→ TASK DESCRIPTION
From the entries that follow, copy exactly the lines beginning at the line holding "# Remote port" and continuing through the line holding "Clone\download this project, go".

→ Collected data
"""
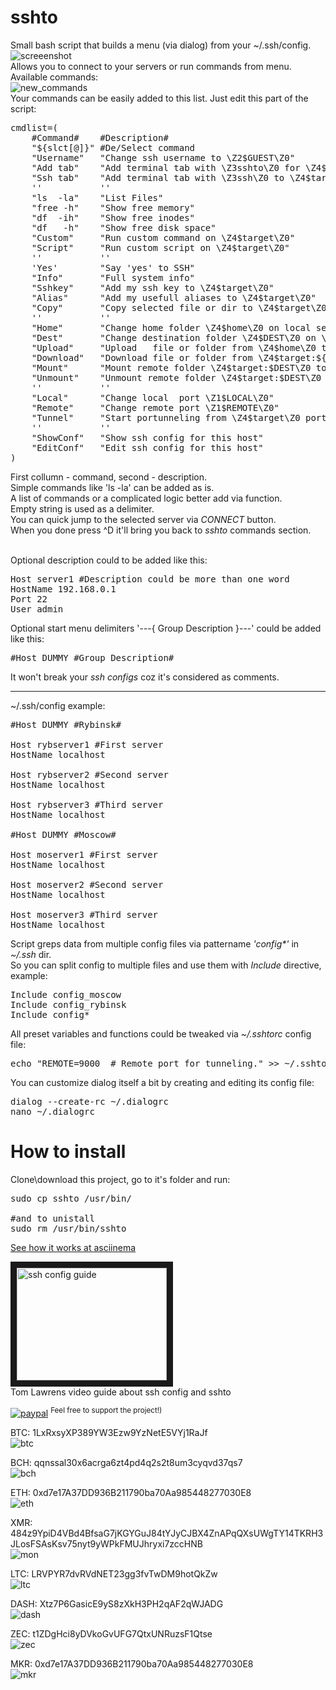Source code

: # sshto

Small bash script that builds a menu (via dialog) from your ~/.ssh/config.</br>
![screeenshot](https://user-images.githubusercontent.com/18072680/60570513-69e99f00-9d7a-11e9-916d-48b74fa7585a.png)
</br>
Allows you to connect to your servers or run commands from menu. Available commands:</br>
![new_commands](https://user-images.githubusercontent.com/18072680/209629110-c5fbfd87-899b-4cb3-9273-2accdfe86381.png)
</br>
Your commands can be easily added to this list. Just edit this part of the script:
<pre>
cmdlist=(
    #Command#    #Description#
    "${slct[@]}" #De/Select command
    "Username"   "Change ssh username to \Z2$GUEST\Z0"
    "Add tab"    "Add terminal tab with \Z3sshto\Z0 for \Z4$target\Z0"
    "Ssh tab"    "Add terminal tab with \Z3ssh\Z0 to \Z4$target\Z0"
    ''           ''
    "ls  -la"    "List Files"
    "free -h"    "Show free memory"
    "df  -ih"    "Show free inodes"
    "df   -h"    "Show free disk space"
    "Custom"     "Run custom command on \Z4$target\Z0"
    "Script"     "Run custom script on \Z4$target\Z0"
    ''           ''
    'Yes'        "Say 'yes' to SSH"
    "Info"       "Full system info"
    "Sshkey"     "Add my ssh key to \Z4$target\Z0"
    "Alias"      "Add my usefull aliases to \Z4$target\Z0"
    "Copy"       "Copy selected file or dir to \Z4$target\Z0"
    ''           ''
    "Home"       "Change home folder \Z4$home\Z0 on local server"
    "Dest"       "Change destination folder \Z4$DEST\Z0 on \Z4$target\Z0"
    "Upload"     "Upload   file or folder from \Z4$home\Z0 to \Z4$target:${DEST}\Z0"
    "Download"   "Download file or folder from \Z4$target:${DEST}\Z0 to \Z4$home\Z0"
    "Mount"      "Mount remote folder \Z4$target:$DEST\Z0 to \Z4$home\Z0"
    "Unmount"    "Unmount remote folder \Z4$target:$DEST\Z0 from \Z4$home\Z0"
    ''           ''
    "Local"      "Change local  port \Z1$LOCAL\Z0"
    "Remote"     "Change remote port \Z1$REMOTE\Z0"
    "Tunnel"     "Start portunneling from \Z4$target\Z0 port \Z1$REMOTE\Z0 to local port \Z1$LOCAL\Z0"
    ''           ''
    "ShowConf"   "Show ssh config for this host"
    "EditConf"   "Edit ssh config for this host"
)
</pre>
First collumn - command, second - description.</br>
Simple commands like 'ls -la' can be added as is.</br>
A list of commands or a complicated logic better add via function.</br>
Empty string is used as a delimiter.</br>
You can quick jump to the selected server via <i>CONNECT</i> button.</br>
When you done press ^D it'll bring you back to <i>sshto</i> commands section.</br>
</br>

Optional description could to be added like this:</br>
<pre>
Host server1 #Description could be more than one word
HostName 192.168.0.1
Port 22
User admin
</pre>
Optional start menu delimiters '---{ Group Description }---' could be added like this:</br>
<pre>
#Host DUMMY #Group Description#
</pre>
It won't break your *ssh configs* coz it's considered as comments.  

------
~/.ssh/config example:
<pre>
#Host DUMMY #Rybinsk#

Host rybserver1 #First server
HostName localhost

Host rybserver2 #Second server
HostName localhost

Host rybserver3 #Third server
HostName localhost

#Host DUMMY #Moscow#

Host moserver1 #First server
HostName localhost

Host moserver2 #Second server
HostName localhost

Host moserver3 #Third server
HostName localhost
</pre>
Script greps data from multiple config files via pattername <i>'config*'</i> in <i>~/.ssh</i> dir.<br>
So you can split config to multiple files and use them with <i>Include</i> directive, example:
<pre>
Include config_moscow
Include config_rybinsk
Include config*
</pre>
All preset variables and functions could be tweaked via *~/.sshtorc* config file:
<pre>
echo "REMOTE=9000  # Remote port for tunneling." >> ~/.sshtorc
</pre>

You can customize dialog itself a bit by creating and editing its config file:
<pre>
dialog --create-rc ~/.dialogrc
nano ~/.dialogrc
</pre>
# How to install
Clone\download this project, go to it's folder and run:
<pre>sudo cp sshto /usr/bin/

#and to unistall
sudo rm /usr/bin/sshto
</pre>

<a href="https://asciinema.org/a/PQMuRvfmxlHUc4oZMN76LY2V4">See how it works at asciinema</a></br>

<a href="http://www.youtube.com/watch?feature=player_embedded&v=FhnsVH8t96Q
" target="_blank"><img src="http://img.youtube.com/vi/FhnsVH8t96Q/0.jpg" 
alt="ssh config guide" width="240" height="180" border="10"/></a></br>
Tom Lawrens video guide about ssh config and sshto

[![paypal](https://img.shields.io/badge/Donate-PayPal-green.svg)](https://paypal.me/sshto?locale.x=en_US) <sup>Feel free to support the project!)</sup></br>

BTC: 1LxRxsyXP389YW3Ezw9YzNetE5VYj1RaJf</br>
![btc](https://user-images.githubusercontent.com/18072680/106382955-f2f00e80-63d3-11eb-9316-b6653225820c.png)

BCH: qqnssal30x6acrga6zt4pd4q2s2t8um3cyqvd37qs7</br>
![bch](https://user-images.githubusercontent.com/18072680/108552897-fd326800-7302-11eb-8ae7-97eb0cc81d5e.png)

ETH: 0xd7e17A37DD936B211790ba70Aa985448277030E8</br>
![eth](https://user-images.githubusercontent.com/18072680/106382951-f2577800-63d3-11eb-8c01-f7ade514fb58.png)

XMR: 484z9YpiD4VBd4BfsaG7jKGYGuJ84tYJyCJBX4ZnAPqQXsUWgTY14TKRH3JLosFSAsKsv75nyt9yWPkFMUJhryxi7zccHNB</br>
![mon](https://user-images.githubusercontent.com/18072680/106383275-15832700-63d6-11eb-87d5-8b9f4ba08c40.png)

LTC: LRVPYR7dvRVdNET23gg3fvTwDM9hotQkZw</br>
![ltc](https://user-images.githubusercontent.com/18072680/106383361-7a3e8180-63d6-11eb-9239-48b6d80c3c4b.png)

DASH: Xtz7P6GasicE9yS8zXkH3PH2qAF2qWJADG</br>
![dash](https://user-images.githubusercontent.com/18072680/108553387-a11c1380-7303-11eb-9560-81f0deec2fbc.png)

ZEC: t1ZDgHci8yDVkoGvUFG7QtxUNRuzsF1Qtse</br>
![zec](https://user-images.githubusercontent.com/18072680/108553595-f7895200-7303-11eb-9ca8-17d1c81df7eb.png)

MKR: 0xd7e17A37DD936B211790ba70Aa985448277030E8</br>
![mkr](https://user-images.githubusercontent.com/18072680/108553822-4505bf00-7304-11eb-9db9-0833141e36c9.png)

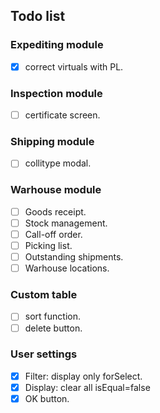 ## Todo list

### Expediting module
- [X] correct virtuals with PL.

### Inspection module
- [ ] certificate screen.

### Shipping module
- [ ] collitype modal.

### Warhouse module
- [ ] Goods receipt.
- [ ] Stock management.
- [ ] Call-off order.
- [ ] Picking list.
- [ ] Outstanding shipments.
- [ ] Warhouse locations.

### Custom table
- [ ] sort function.
- [ ] delete button.

### User settings
- [X] Filter: display only forSelect.
- [X] Display: clear all isEqual=false
- [X] OK button.
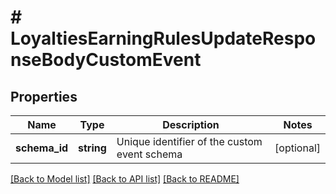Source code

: # # LoyaltiesEarningRulesUpdateResponseBodyCustomEvent

## Properties

Name | Type | Description | Notes
------------ | ------------- | ------------- | -------------
**schema_id** | **string** | Unique identifier of the custom event schema | [optional]

[[Back to Model list]](../../README.md#models) [[Back to API list]](../../README.md#endpoints) [[Back to README]](../../README.md)
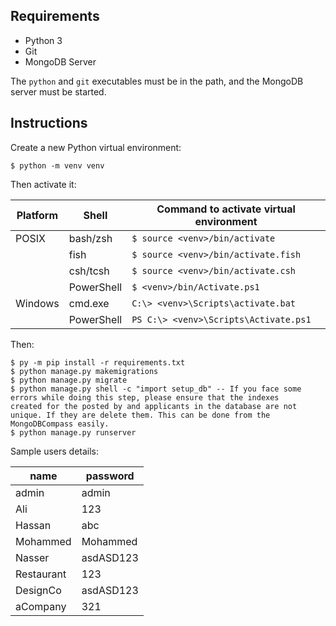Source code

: ## Requirements

- Python 3
- Git
- MongoDB Server

The `python` and `git` executables must be in the path, and the MongoDB
server must be started.

## Instructions

Create a new Python virtual environment:

    $ python -m venv venv

Then activate it:

| Platform | Shell      | Command to activate virtual environment |
|----------|------------|-----------------------------------------|
| POSIX    | bash/zsh   | `$ source <venv>/bin/activate`          |
|          | fish       | `$ source <venv>/bin/activate.fish`     |
|          | csh/tcsh   | `$ source <venv>/bin/activate.csh`      |
|          | PowerShell | `$ <venv>/bin/Activate.ps1`             |
| Windows  | cmd.exe    | `C:\> <venv>\Scripts\activate.bat`      |
|          | PowerShell | `PS C:\> <venv>\Scripts\Activate.ps1`   |

Then:

    $ py -m pip install -r requirements.txt 
    $ python manage.py makemigrations
    $ python manage.py migrate
    $ python manage.py shell -c "import setup_db" -- If you face some errors while doing this step, please ensure that the indexes 		created for the posted by and applicants in the database are not unique. If they are delete them. This can be done from the 	MongoDBCompass easily.
    $ python manage.py runserver

Sample users details:

| name       | password   | 
|------------|------------|
| admin      | admin      |
| Ali        | 123        |
| Hassan     | abc        | 
| Mohammed   | Mohammed   | 
| Nasser     | asdASD123  |
| Restaurant | 123        |
| DesignCo   | asdASD123  |
| aCompany   | 321        |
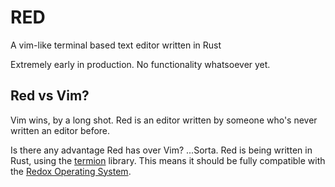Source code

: # RED

A vim-like terminal based text editor written in Rust

Extremely early in production. No functionality whatsoever yet.

## Red vs Vim?

Vim wins, by a long shot. Red is an editor written by someone who's never written an editor before.

Is there any advantage Red has over Vim? ...Sorta. Red is being written in Rust, using the [termion](https://gitlab.redox-os.org/redox-os/termion) library. This means it should be fully compatible with the [Redox Operating System](https://www.redox-os.org/).

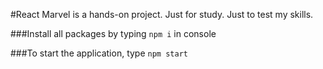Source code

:#React Marvel is a hands-on project.
Just for study.
Just to test my skills.

###Install all packages by typing `npm i` in console

###To start the application, type `npm start`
"""
→ SOLUTION TO THIS EXERCISE
echo "REMOTE=9000  # Remote port for tunneling." >> ~/.sshtorc
</pre>

You can customize dialog itself a bit by creating and editing its config file:
<pre>
dialog --create-rc ~/.dialogrc
nano ~/.dialogrc
</pre>
# How to install
Clone\download this project, go to it's folder and run:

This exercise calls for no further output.